I just realized that is one amazing car...it honks by itself, and even laughs by itself...where do I get one of those?


----------



## Elkslayr (Sep 4, 2009)

Bigelk08 Im not busting anything. You are just making accusations without any proof. 

"The mossback boys found the channel that was being used and started making snide remarks and saying that we were on private property and needed to leave immediately. When this failed they had one truck that would follow our trucks around, pull up next to them whenever we stopped, and make hand motions trying to intimidate us into leaving. A big diesel would then park on the ridge ahead. Skylining themselves and letting the deisel run made the elk nervious and they quickly moved out of the area."

How do you know it was "Mossback" guys on the radio, did they tell you that? How do you know it was "Mossback" guys in the diesel did they have a big banner on thier truck? Hell someone pulls up to me and makes hand gestures I'm bailing out of my truck and giving one back. Suck it up young lady and grow a backbone and get a camera! :wink:


----------



## 1BandMan (Nov 2, 2007)

Elkslayr said:


> Bigelk08 Im not busting anything. You are just making accusations without any proof.
> 
> "The mossback boys found the channel that was being used and started making snide remarks and saying that we were on private property and needed to leave immediately. When this failed they had one truck that would follow our trucks around, pull up next to them whenever we stopped, and make hand motions trying to intimidate us into leaving. A big diesel would then park on the ridge ahead. Skylining themselves and letting the deisel run made the elk nervious and they quickly moved out of the area."
> 
> How do you know it was "Mossback" guys on the radio, did they tell you that? How do you know it was "Mossback" guys in the diesel did they have a big banner on thier truck? Hell someone pulls up to me and makes hand gestures I'm bailing out of my truck and giving one back. Suck it up young lady and grow a backbone and get a camera! :wink:


Sounds dangerous to be out feuding on the mountain with fellow.......well, I guess "hunters."

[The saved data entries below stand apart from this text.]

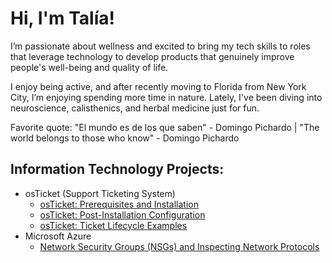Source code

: # Hi, I'm Talía!

I’m passionate about wellness and excited to bring my tech skills to roles that leverage technology to develop products that genuinely improve people's well-being and quality of life.

I enjoy being active, and after recently moving to Florida from New York City, I’m enjoying spending more time in nature. Lately, I've been diving into neuroscience, calisthenics, and herbal medicine just for fun.

Favorite quote: "El mundo es de los que saben" - Domingo Pichardo | "The world belongs to those who know" - Domingo Pichardo

## Information Technology Projects:
- osTicket (Support Ticketing System)
  - [osTicket: Prerequisites and Installation](https://github.com/Tpichardo/osticket-prereq)
  - [osTicket: Post-Installation Configuration](https://github.com/Tpichardo/post-install-config)
  - [osTicket: Ticket Lifecycle Examples](https://github.com/Tpichardo/ticket-lifecycle)
- Microsoft Azure
  - [Network Security Groups (NSGs) and Inspecting Network Protocols](https://github.com/Tpichardo/azure-network-protocols)



<!--
**Tpichardo/Tpichardo** is a ✨ _special_ ✨ repository because its `README.md` (this file) appears on your GitHub profile.

Here are some ideas to get you started:

- 🔭 I’m currently working on ...

- 👯 I’m looking to collaborate on ...
- 🤔 I’m looking for help with ...

- 📫 How to reach me: ...
- 😄 Pronouns: ...
- ⚡ Fun fact: ...
-->
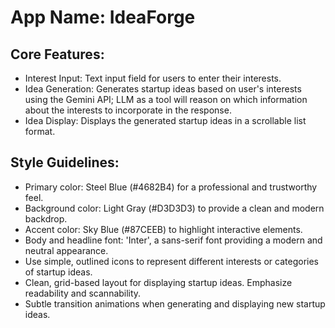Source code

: # **App Name**: IdeaForge

## Core Features:

- Interest Input: Text input field for users to enter their interests.
- Idea Generation: Generates startup ideas based on user's interests using the Gemini API; LLM as a tool will reason on which information about the interests to incorporate in the response.
- Idea Display: Displays the generated startup ideas in a scrollable list format.

## Style Guidelines:

- Primary color: Steel Blue (#4682B4) for a professional and trustworthy feel.
- Background color: Light Gray (#D3D3D3) to provide a clean and modern backdrop.
- Accent color: Sky Blue (#87CEEB) to highlight interactive elements.
- Body and headline font: 'Inter', a sans-serif font providing a modern and neutral appearance.
- Use simple, outlined icons to represent different interests or categories of startup ideas.
- Clean, grid-based layout for displaying startup ideas. Emphasize readability and scannability.
- Subtle transition animations when generating and displaying new startup ideas.
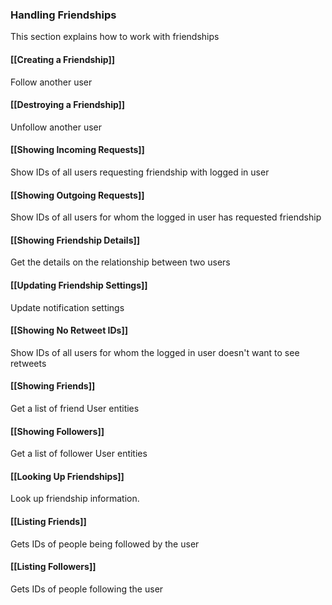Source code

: ### Handling Friendships

This section explains how to work with friendships

#### [[Creating a Friendship]]

Follow another user

#### [[Destroying a Friendship]]

Unfollow another user

#### [[Showing Incoming Requests]]

Show IDs of all users requesting friendship with logged in user

#### [[Showing Outgoing Requests]]

Show IDs of all users for whom the logged in user has requested friendship

#### [[Showing Friendship Details]]

Get the details on the relationship between two users

#### [[Updating Friendship Settings]]

Update notification settings

#### [[Showing No Retweet IDs]]

Show IDs of all users for whom the logged in user doesn't want to see retweets

#### [[Showing Friends]]

Get a list of friend User entities

#### [[Showing Followers]]

Get a list of follower User entities

#### [[Looking Up Friendships]]

Look up friendship information.

#### [[Listing Friends]]

Gets IDs of people being followed by the user

#### [[Listing Followers]]

Gets IDs of people following the user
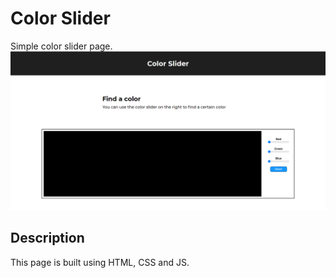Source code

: # Color Slider

Simple color slider page.
![contoh program](./assets/color-slider.png)

## Description

This page is built using HTML, CSS and JS.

Whether it was @ssback or not, dildo's like that need a big time attitude adjustment.
It is indeed time for everyone to pack a video camera with them at all times and if in doubt record activities and encounters. This will hopefully get some action or reaction out of some folks and hopefully keep those honest folks truely honest. 
If @ssback is as shady as I've heard from lots and lots of folks a few video's of their "guides" in action I would have to believe would put an end to thier tactics and their business.


----------



## coydogg (Oct 6, 2007)

bigelk08 said:


> Thanks for your comments Duckholla
> The mossback boys found the channel that was being used and started making snide remarks and saying that we were on private property and needed to leave immediately. When this failed they had one truck that would follow our trucks around, pull up next to them whenever we stopped, and make hand motions trying to intimidate us into leaving.
> 
> 
> > Should have hit them with your purse! Are these guys the size of Brock Lesnor or something? Did they have .30 cal machine guns mounted on their trucks? If you are big enough to talk on the internet about your problem you should be big enough to confront it in real life. Did you try getting out and confronting one of them? Some times you need to sack up and stick up for yourself. If they are making "intimidating" motions, get out of your truck and confront them. I gaurantee that will do a lot more for you then coming on here and complaining about it. It seems like every now and then there is a story on here about Mossback being bullies. For craps sake! Do something about it then! Is it really that hard or am I missing something?


----------



## bigelk08 (Oct 31, 2008)

I'm sorry, it is obvious to me that there is nothing I can say that would convince some of you of what is going on, even if I had video you would want something else.(you want personel experiences but then discredit them) 
It's amazing what you can learn about people if you pay attention and are willing to ask a few questions.
Duckholla, you missed this one. Your experience in Wyoming is an unfortunate one, but one many of us have experienced. I realize others don't see hunting as we do and will do anythings to make it difficult for us if given the chance. That's fine, I have found humor in some of those situations and can tolerate those people because of our differences. It's when one of our own uses these tactics because they feel some sort of entitlement due to who they are. 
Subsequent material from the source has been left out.